+++ Input records +++

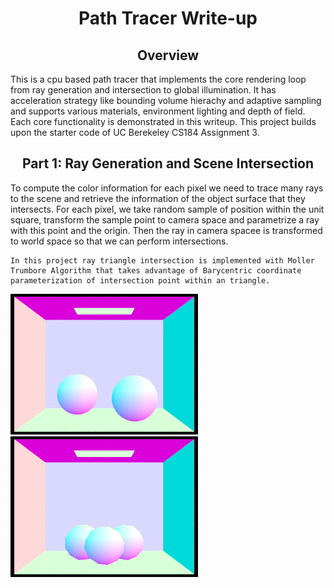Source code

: <meta http-equiv="content-type" content="text/html; charset=utf-8" />
<link rel="stylesheet" type="text/css" href="style.css" media="screen" />
<h1 align="middle">Path Tracer Write-up</h1>

  <h2 align="middle">Overview</h2>
   This is a cpu based path tracer that implements the core rendering loop from ray generation and intersection to global illumination. It has acceleration strategy like bounding volume hierachy and adaptive sampling and supports various materials, environment lighting and depth of field. Each core functionality is demonstrated in this writeup. This project builds upon the starter code of UC Berekeley CS184 Assignment 3.     
   
  <h2 align="middle">Part 1: Ray Generation and Scene Intersection</h2>
    To compute the color information for each pixel we need to trace many rays to the scene and retrieve the information of the object surface that they intersects. For each pixel, we take random sample of position within the unit square, transform the sample point to camera space and parametrize a ray with this point and the origin. Then the ray in camera spacee is transformed to world space so that we can perform intersections.
    
    In this project ray triangle intersection is implemented with Moller Trumbore Algorithm that takes advantage of Barycentric coordinate parameterization of intersection point within an triangle. 
    
  <div class="row">
    <img src="images/ray/CBsphere_n.png" width="300px" />
    <img src="images/ray/CBgem_n.png" width="300px" />
  </div>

+++

## Task instructions
An exact copy is needed of the closing lines of the entries above, counting from the one that contains "In this project" and including it and the last.

## Exercise response
    In this project ray triangle intersection is implemented with Moller Trumbore Algorithm that takes advantage of Barycentric coordinate parameterization of intersection point within an triangle. 
    
  <div class="row">
    <img src="images/ray/CBsphere_n.png" width="300px" />
    <img src="images/ray/CBgem_n.png" width="300px" />
  </div>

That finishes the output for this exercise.